* Exercise instructions: Every entry needs to be written out again exactly.

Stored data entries
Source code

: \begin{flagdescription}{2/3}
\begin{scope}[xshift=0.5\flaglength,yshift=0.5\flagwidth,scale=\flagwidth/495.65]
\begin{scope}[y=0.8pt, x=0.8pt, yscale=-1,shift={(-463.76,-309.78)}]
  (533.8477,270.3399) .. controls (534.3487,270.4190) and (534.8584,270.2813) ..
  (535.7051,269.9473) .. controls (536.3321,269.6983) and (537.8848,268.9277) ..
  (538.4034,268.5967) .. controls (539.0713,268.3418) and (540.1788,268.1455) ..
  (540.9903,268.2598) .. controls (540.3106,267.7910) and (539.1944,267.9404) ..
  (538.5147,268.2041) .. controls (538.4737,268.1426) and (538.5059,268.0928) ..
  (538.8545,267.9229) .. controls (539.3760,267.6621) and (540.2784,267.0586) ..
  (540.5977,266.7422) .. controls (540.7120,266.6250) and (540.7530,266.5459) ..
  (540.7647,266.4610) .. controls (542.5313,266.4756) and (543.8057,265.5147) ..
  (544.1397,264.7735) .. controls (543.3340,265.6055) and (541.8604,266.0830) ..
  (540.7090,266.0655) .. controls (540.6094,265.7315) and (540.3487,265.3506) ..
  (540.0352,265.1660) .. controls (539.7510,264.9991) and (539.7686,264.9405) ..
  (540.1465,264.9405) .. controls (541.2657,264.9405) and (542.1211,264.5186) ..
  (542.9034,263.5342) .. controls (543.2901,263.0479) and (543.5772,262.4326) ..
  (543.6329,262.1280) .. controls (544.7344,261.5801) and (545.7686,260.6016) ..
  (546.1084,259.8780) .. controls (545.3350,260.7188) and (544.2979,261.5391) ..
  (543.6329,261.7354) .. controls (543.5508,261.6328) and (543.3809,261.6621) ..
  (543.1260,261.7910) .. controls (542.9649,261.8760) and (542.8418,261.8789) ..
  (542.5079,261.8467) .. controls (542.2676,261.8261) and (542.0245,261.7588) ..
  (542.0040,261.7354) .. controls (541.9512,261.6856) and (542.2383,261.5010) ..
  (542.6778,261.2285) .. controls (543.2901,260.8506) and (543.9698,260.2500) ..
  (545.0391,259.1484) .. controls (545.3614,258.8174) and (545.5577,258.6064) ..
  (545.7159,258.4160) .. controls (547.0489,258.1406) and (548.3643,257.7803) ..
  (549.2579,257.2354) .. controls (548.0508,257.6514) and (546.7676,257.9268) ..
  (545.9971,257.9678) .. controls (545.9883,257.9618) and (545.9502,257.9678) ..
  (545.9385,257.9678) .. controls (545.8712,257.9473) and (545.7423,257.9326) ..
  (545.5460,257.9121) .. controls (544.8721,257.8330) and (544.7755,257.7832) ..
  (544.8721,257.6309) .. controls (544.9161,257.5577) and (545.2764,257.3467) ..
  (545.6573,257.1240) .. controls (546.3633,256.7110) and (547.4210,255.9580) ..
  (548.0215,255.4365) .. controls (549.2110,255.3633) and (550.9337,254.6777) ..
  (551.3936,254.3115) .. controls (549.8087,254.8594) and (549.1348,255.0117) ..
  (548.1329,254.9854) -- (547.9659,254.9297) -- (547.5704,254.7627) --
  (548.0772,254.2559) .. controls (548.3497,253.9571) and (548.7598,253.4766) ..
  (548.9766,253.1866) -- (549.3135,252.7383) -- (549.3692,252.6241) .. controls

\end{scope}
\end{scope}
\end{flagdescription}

* Task result:
Source code

: \begin{flagdescription}{2/3}
\begin{scope}[xshift=0.5\flaglength,yshift=0.5\flagwidth,scale=\flagwidth/495.65]
\begin{scope}[y=0.8pt, x=0.8pt, yscale=-1,shift={(-463.76,-309.78)}]
  (533.8477,270.3399) .. controls (534.3487,270.4190) and (534.8584,270.2813) ..
  (535.7051,269.9473) .. controls (536.3321,269.6983) and (537.8848,268.9277) ..
  (538.4034,268.5967) .. controls (539.0713,268.3418) and (540.1788,268.1455) ..
  (540.9903,268.2598) .. controls (540.3106,267.7910) and (539.1944,267.9404) ..
  (538.5147,268.2041) .. controls (538.4737,268.1426) and (538.5059,268.0928) ..
  (538.8545,267.9229) .. controls (539.3760,267.6621) and (540.2784,267.0586) ..
  (540.5977,266.7422) .. controls (540.7120,266.6250) and (540.7530,266.5459) ..
  (540.7647,266.4610) .. controls (542.5313,266.4756) and (543.8057,265.5147) ..
  (544.1397,264.7735) .. controls (543.3340,265.6055) and (541.8604,266.0830) ..
  (540.7090,266.0655) .. controls (540.6094,265.7315) and (540.3487,265.3506) ..
  (540.0352,265.1660) .. controls (539.7510,264.9991) and (539.7686,264.9405) ..
  (540.1465,264.9405) .. controls (541.2657,264.9405) and (542.1211,264.5186) ..
  (542.9034,263.5342) .. controls (543.2901,263.0479) and (543.5772,262.4326) ..
  (543.6329,262.1280) .. controls (544.7344,261.5801) and (545.7686,260.6016) ..
  (546.1084,259.8780) .. controls (545.3350,260.7188) and (544.2979,261.5391) ..
  (543.6329,261.7354) .. controls (543.5508,261.6328) and (543.3809,261.6621) ..
  (543.1260,261.7910) .. controls (542.9649,261.8760) and (542.8418,261.8789) ..
  (542.5079,261.8467) .. controls (542.2676,261.8261) and (542.0245,261.7588) ..
  (542.0040,261.7354) .. controls (541.9512,261.6856) and (542.2383,261.5010) ..
  (542.6778,261.2285) .. controls (543.2901,260.8506) and (543.9698,260.2500) ..
  (545.0391,259.1484) .. controls (545.3614,258.8174) and (545.5577,258.6064) ..
  (545.7159,258.4160) .. controls (547.0489,258.1406) and (548.3643,257.7803) ..
  (549.2579,257.2354) .. controls (548.0508,257.6514) and (546.7676,257.9268) ..
  (545.9971,257.9678) .. controls (545.9883,257.9618) and (545.9502,257.9678) ..
  (545.9385,257.9678) .. controls (545.8712,257.9473) and (545.7423,257.9326) ..
  (545.5460,257.9121) .. controls (544.8721,257.8330) and (544.7755,257.7832) ..
  (544.8721,257.6309) .. controls (544.9161,257.5577) and (545.2764,257.3467) ..
  (545.6573,257.1240) .. controls (546.3633,256.7110) and (547.4210,255.9580) ..
  (548.0215,255.4365) .. controls (549.2110,255.3633) and (550.9337,254.6777) ..
  (551.3936,254.3115) .. controls (549.8087,254.8594) and (549.1348,255.0117) ..
  (548.1329,254.9854) -- (547.9659,254.9297) -- (547.5704,254.7627) --
  (548.0772,254.2559) .. controls (548.3497,253.9571) and (548.7598,253.4766) ..
  (548.9766,253.1866) -- (549.3135,252.7383) -- (549.3692,252.6241) .. controls

\end{scope}
\end{scope}
\end{flagdescription}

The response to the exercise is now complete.